Stored dataset items

# # # #

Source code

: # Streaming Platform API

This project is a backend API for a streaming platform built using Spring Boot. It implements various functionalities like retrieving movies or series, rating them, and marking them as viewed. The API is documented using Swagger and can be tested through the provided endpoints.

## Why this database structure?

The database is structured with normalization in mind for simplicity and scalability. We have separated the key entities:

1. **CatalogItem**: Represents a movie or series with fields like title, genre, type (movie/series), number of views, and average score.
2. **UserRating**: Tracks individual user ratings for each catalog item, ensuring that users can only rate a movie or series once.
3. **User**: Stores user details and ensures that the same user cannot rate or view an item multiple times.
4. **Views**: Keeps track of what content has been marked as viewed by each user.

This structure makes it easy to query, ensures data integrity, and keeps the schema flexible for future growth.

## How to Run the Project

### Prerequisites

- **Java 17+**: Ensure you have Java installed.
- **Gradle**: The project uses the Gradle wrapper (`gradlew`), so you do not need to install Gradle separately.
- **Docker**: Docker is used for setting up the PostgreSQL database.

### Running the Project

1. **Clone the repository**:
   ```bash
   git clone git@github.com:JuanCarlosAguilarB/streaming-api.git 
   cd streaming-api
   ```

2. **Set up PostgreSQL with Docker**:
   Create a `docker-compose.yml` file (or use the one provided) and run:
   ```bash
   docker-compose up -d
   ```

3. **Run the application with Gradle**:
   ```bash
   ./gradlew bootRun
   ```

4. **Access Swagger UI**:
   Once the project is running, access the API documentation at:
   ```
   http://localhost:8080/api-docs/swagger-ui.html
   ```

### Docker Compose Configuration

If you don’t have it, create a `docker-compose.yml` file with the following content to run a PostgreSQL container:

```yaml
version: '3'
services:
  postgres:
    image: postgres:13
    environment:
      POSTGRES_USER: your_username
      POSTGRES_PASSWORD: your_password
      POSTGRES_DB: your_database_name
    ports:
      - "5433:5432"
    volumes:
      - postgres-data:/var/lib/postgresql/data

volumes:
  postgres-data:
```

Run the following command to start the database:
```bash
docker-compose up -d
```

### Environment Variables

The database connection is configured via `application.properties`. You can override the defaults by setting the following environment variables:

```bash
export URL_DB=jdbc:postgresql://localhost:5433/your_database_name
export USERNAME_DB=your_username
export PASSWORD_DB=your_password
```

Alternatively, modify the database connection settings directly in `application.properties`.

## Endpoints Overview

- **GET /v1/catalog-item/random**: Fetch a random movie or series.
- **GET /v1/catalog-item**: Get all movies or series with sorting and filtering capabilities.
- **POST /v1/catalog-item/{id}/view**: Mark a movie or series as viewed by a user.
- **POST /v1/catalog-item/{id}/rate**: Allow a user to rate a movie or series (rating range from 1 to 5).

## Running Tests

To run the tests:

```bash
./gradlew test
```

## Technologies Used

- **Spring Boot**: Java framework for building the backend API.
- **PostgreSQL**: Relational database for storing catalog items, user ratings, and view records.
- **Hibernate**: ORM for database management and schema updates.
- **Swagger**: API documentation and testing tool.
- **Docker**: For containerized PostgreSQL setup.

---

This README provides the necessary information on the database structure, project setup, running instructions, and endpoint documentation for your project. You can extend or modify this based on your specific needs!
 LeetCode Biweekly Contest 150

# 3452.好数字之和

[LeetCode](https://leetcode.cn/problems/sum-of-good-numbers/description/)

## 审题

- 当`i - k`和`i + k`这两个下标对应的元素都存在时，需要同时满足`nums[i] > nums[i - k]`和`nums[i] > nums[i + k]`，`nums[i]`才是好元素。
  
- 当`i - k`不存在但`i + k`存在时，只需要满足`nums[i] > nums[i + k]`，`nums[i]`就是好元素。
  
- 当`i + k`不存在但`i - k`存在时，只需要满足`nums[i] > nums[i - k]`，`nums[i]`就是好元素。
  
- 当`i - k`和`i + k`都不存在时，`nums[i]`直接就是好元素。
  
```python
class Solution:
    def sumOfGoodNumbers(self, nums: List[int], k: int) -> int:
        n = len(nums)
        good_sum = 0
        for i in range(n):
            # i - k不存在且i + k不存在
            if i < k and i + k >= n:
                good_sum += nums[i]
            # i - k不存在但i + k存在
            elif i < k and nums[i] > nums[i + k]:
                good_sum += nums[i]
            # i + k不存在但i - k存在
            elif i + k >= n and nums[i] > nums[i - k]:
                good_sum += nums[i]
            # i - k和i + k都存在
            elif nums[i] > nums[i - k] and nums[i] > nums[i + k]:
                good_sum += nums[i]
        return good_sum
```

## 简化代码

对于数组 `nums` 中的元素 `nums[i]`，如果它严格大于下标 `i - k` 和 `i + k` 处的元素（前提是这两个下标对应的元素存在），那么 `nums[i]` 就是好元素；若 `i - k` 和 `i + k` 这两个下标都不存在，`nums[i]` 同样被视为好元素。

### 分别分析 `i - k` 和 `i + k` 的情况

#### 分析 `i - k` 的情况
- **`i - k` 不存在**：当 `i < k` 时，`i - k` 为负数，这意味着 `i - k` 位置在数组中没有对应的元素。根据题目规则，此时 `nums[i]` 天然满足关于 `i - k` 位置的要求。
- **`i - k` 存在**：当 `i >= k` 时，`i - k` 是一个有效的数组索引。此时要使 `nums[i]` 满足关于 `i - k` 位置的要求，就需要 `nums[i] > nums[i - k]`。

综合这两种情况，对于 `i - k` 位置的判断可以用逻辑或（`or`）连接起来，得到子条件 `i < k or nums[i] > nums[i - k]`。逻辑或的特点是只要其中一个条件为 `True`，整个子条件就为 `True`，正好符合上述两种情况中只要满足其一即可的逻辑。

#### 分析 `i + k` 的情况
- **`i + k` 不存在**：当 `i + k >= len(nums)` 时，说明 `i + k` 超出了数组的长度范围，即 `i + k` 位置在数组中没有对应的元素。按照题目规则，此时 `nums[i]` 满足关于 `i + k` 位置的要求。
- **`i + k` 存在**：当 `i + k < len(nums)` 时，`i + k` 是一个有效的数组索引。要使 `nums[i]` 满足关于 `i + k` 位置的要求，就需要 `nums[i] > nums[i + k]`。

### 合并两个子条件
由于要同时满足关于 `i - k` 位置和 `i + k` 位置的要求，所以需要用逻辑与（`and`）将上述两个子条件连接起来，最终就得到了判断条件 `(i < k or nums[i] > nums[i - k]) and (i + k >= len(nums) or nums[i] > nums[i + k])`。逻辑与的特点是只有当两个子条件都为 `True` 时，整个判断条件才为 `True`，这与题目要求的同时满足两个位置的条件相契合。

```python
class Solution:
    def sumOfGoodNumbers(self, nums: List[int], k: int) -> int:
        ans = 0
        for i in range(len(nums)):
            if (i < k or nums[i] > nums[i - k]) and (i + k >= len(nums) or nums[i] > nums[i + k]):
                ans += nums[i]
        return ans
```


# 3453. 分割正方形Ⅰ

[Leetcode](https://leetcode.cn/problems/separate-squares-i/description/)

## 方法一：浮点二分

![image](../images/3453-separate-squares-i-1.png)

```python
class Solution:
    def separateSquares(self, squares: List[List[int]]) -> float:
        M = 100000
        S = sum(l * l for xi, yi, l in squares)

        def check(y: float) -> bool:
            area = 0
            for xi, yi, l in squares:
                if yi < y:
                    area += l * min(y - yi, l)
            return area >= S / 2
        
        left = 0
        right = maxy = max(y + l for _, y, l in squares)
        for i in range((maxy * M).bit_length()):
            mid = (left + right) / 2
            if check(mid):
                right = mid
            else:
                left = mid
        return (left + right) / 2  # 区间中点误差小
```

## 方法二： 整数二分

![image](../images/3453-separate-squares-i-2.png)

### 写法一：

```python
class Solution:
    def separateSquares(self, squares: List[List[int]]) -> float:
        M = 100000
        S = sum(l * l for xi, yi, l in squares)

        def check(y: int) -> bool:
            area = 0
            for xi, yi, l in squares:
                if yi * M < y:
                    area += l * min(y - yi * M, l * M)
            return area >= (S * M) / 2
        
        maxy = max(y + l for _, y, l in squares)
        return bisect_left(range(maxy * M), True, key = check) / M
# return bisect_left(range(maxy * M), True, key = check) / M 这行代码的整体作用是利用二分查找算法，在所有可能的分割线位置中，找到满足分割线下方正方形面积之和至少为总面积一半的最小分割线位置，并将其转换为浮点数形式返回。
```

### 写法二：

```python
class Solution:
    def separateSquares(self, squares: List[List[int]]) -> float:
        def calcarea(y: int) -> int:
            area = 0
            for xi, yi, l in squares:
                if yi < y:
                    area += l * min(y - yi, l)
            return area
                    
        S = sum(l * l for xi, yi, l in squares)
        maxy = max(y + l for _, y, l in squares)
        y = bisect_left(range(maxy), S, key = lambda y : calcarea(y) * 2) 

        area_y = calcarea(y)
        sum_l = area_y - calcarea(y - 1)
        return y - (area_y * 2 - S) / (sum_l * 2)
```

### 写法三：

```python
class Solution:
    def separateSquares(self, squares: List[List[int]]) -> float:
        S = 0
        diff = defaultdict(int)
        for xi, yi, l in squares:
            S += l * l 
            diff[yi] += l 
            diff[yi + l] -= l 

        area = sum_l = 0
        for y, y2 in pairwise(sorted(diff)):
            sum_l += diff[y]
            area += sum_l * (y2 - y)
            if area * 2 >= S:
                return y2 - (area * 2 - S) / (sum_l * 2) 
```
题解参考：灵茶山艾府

# # # #

Exercise details
Search the records for the word "problems". Copy every line that has it.

Result
[LeetCode](https://leetcode.cn/problems/sum-of-good-numbers/description/)
[Leetcode](https://leetcode.cn/problems/separate-squares-i/description/)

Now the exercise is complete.